### [Stored data]
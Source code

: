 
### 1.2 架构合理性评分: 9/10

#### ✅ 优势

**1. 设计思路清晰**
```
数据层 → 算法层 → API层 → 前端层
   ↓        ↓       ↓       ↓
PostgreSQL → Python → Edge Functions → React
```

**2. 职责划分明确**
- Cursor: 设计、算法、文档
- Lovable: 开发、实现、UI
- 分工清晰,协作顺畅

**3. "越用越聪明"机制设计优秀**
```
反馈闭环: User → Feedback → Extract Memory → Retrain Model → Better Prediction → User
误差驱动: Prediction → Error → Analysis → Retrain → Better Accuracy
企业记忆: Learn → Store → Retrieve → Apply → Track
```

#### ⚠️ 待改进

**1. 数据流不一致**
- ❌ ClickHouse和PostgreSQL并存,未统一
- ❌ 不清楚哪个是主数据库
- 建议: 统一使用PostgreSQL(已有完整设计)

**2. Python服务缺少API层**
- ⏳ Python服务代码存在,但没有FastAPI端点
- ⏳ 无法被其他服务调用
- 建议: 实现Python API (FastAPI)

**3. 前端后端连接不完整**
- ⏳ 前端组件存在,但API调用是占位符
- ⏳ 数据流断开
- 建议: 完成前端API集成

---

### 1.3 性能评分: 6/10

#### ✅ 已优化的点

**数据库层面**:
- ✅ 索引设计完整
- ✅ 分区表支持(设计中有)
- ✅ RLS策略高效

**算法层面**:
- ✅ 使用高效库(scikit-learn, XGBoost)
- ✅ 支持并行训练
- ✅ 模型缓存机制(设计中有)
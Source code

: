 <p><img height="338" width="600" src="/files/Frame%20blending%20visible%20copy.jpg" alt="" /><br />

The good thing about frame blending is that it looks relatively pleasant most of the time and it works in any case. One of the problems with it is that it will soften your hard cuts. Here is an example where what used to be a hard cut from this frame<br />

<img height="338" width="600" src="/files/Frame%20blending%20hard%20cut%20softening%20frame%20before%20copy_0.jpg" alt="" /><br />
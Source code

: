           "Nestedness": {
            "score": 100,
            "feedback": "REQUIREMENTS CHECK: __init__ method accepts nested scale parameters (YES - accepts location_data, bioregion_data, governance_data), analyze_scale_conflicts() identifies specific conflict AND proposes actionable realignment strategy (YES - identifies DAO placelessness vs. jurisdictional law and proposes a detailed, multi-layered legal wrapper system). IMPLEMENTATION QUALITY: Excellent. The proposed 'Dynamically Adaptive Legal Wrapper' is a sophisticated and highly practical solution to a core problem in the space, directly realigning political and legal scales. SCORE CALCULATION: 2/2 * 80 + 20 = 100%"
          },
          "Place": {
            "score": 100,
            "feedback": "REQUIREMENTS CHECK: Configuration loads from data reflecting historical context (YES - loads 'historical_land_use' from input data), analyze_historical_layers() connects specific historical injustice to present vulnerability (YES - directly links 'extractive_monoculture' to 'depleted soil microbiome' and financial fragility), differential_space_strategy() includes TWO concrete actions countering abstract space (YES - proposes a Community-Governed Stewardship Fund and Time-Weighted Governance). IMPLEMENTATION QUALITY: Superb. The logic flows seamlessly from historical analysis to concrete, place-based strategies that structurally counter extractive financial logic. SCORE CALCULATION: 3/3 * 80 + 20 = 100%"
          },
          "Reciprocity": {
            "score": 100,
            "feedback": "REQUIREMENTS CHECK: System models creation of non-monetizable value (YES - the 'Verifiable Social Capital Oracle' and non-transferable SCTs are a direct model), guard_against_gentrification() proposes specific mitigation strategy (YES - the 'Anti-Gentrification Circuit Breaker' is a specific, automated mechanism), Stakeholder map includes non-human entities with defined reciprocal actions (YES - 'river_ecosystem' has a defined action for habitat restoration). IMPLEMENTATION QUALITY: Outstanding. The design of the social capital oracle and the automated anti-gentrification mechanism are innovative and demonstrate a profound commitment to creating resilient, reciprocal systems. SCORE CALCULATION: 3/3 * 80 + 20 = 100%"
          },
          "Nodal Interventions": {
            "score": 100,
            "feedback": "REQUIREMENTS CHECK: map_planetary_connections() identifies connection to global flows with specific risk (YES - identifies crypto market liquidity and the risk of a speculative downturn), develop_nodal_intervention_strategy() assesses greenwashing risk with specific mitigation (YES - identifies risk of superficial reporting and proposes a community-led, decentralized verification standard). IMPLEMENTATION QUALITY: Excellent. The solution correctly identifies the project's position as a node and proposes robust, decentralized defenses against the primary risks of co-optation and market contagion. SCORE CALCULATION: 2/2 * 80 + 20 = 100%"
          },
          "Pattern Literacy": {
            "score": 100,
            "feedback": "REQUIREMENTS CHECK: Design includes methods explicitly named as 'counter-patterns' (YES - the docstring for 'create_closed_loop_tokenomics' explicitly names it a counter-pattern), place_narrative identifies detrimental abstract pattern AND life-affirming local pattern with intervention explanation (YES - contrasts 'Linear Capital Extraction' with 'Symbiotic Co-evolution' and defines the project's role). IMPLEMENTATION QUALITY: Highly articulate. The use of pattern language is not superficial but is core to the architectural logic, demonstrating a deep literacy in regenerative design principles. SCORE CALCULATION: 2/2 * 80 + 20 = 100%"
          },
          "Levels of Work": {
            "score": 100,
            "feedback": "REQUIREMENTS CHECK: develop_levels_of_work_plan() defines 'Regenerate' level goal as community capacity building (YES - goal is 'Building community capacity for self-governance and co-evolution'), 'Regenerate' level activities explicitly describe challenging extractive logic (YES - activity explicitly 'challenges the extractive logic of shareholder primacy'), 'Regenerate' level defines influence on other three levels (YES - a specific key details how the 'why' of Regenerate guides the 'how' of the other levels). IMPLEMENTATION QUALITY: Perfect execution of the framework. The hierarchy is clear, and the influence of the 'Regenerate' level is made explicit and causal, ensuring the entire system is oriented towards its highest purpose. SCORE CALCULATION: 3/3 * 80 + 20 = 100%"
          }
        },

### [Your assignment]
Repeat each entry above, keeping every word exact.

### [Problem solution]
Source code

: 
### 1.2 架构合理性评分: 9/10

#### ✅ 优势

**1. 设计思路清晰**
```
数据层 → 算法层 → API层 → 前端层
   ↓        ↓       ↓       ↓
PostgreSQL → Python → Edge Functions → React
```

**2. 职责划分明确**
- Cursor: 设计、算法、文档
- Lovable: 开发、实现、UI
- 分工清晰,协作顺畅

**3. "越用越聪明"机制设计优秀**
```
反馈闭环: User → Feedback → Extract Memory → Retrain Model → Better Prediction → User
误差驱动: Prediction → Error → Analysis → Retrain → Better Accuracy
企业记忆: Learn → Store → Retrieve → Apply → Track
```

#### ⚠️ 待改进

**1. 数据流不一致**
- ❌ ClickHouse和PostgreSQL并存,未统一
- ❌ 不清楚哪个是主数据库
- 建议: 统一使用PostgreSQL(已有完整设计)

**2. Python服务缺少API层**
- ⏳ Python服务代码存在,但没有FastAPI端点
- ⏳ 无法被其他服务调用
- 建议: 实现Python API (FastAPI)

**3. 前端后端连接不完整**
- ⏳ 前端组件存在,但API调用是占位符
- ⏳ 数据流断开
- 建议: 完成前端API集成

---

### 1.3 性能评分: 6/10

#### ✅ 已优化的点

**数据库层面**:
- ✅ 索引设计完整
- ✅ 分区表支持(设计中有)
- ✅ RLS策略高效

**算法层面**:
- ✅ 使用高效库(scikit-learn, XGBoost)
- ✅ 支持并行训练
- ✅ 模型缓存机制(设计中有)
Source code

: <p><img height="338" width="600" src="/files/Frame%20blending%20visible%20copy.jpg" alt="" /><br />

The good thing about frame blending is that it looks relatively pleasant most of the time and it works in any case. One of the problems with it is that it will soften your hard cuts. Here is an example where what used to be a hard cut from this frame<br />

<img height="338" width="600" src="/files/Frame%20blending%20hard%20cut%20softening%20frame%20before%20copy_0.jpg" alt="" /><br />
Source code

:           "Nestedness": {
            "score": 100,
            "feedback": "REQUIREMENTS CHECK: __init__ method accepts nested scale parameters (YES - accepts location_data, bioregion_data, governance_data), analyze_scale_conflicts() identifies specific conflict AND proposes actionable realignment strategy (YES - identifies DAO placelessness vs. jurisdictional law and proposes a detailed, multi-layered legal wrapper system). IMPLEMENTATION QUALITY: Excellent. The proposed 'Dynamically Adaptive Legal Wrapper' is a sophisticated and highly practical solution to a core problem in the space, directly realigning political and legal scales. SCORE CALCULATION: 2/2 * 80 + 20 = 100%"
          },
          "Place": {
            "score": 100,
            "feedback": "REQUIREMENTS CHECK: Configuration loads from data reflecting historical context (YES - loads 'historical_land_use' from input data), analyze_historical_layers() connects specific historical injustice to present vulnerability (YES - directly links 'extractive_monoculture' to 'depleted soil microbiome' and financial fragility), differential_space_strategy() includes TWO concrete actions countering abstract space (YES - proposes a Community-Governed Stewardship Fund and Time-Weighted Governance). IMPLEMENTATION QUALITY: Superb. The logic flows seamlessly from historical analysis to concrete, place-based strategies that structurally counter extractive financial logic. SCORE CALCULATION: 3/3 * 80 + 20 = 100%"
          },
          "Reciprocity": {
            "score": 100,
            "feedback": "REQUIREMENTS CHECK: System models creation of non-monetizable value (YES - the 'Verifiable Social Capital Oracle' and non-transferable SCTs are a direct model), guard_against_gentrification() proposes specific mitigation strategy (YES - the 'Anti-Gentrification Circuit Breaker' is a specific, automated mechanism), Stakeholder map includes non-human entities with defined reciprocal actions (YES - 'river_ecosystem' has a defined action for habitat restoration). IMPLEMENTATION QUALITY: Outstanding. The design of the social capital oracle and the automated anti-gentrification mechanism are innovative and demonstrate a profound commitment to creating resilient, reciprocal systems. SCORE CALCULATION: 3/3 * 80 + 20 = 100%"
          },
          "Nodal Interventions": {
            "score": 100,
            "feedback": "REQUIREMENTS CHECK: map_planetary_connections() identifies connection to global flows with specific risk (YES - identifies crypto market liquidity and the risk of a speculative downturn), develop_nodal_intervention_strategy() assesses greenwashing risk with specific mitigation (YES - identifies risk of superficial reporting and proposes a community-led, decentralized verification standard). IMPLEMENTATION QUALITY: Excellent. The solution correctly identifies the project's position as a node and proposes robust, decentralized defenses against the primary risks of co-optation and market contagion. SCORE CALCULATION: 2/2 * 80 + 20 = 100%"
          },
          "Pattern Literacy": {
            "score": 100,
            "feedback": "REQUIREMENTS CHECK: Design includes methods explicitly named as 'counter-patterns' (YES - the docstring for 'create_closed_loop_tokenomics' explicitly names it a counter-pattern), place_narrative identifies detrimental abstract pattern AND life-affirming local pattern with intervention explanation (YES - contrasts 'Linear Capital Extraction' with 'Symbiotic Co-evolution' and defines the project's role). IMPLEMENTATION QUALITY: Highly articulate. The use of pattern language is not superficial but is core to the architectural logic, demonstrating a deep literacy in regenerative design principles. SCORE CALCULATION: 2/2 * 80 + 20 = 100%"
          },
          "Levels of Work": {
            "score": 100,
            "feedback": "REQUIREMENTS CHECK: develop_levels_of_work_plan() defines 'Regenerate' level goal as community capacity building (YES - goal is 'Building community capacity for self-governance and co-evolution'), 'Regenerate' level activities explicitly describe challenging extractive logic (YES - activity explicitly 'challenges the extractive logic of shareholder primacy'), 'Regenerate' level defines influence on other three levels (YES - a specific key details how the 'why' of Regenerate guides the 'how' of the other levels). IMPLEMENTATION QUALITY: Perfect execution of the framework. The hierarchy is clear, and the influence of the 'Regenerate' level is made explicit and causal, ensuring the entire system is oriented towards its highest purpose. SCORE CALCULATION: 3/3 * 80 + 20 = 100%"
          }
        },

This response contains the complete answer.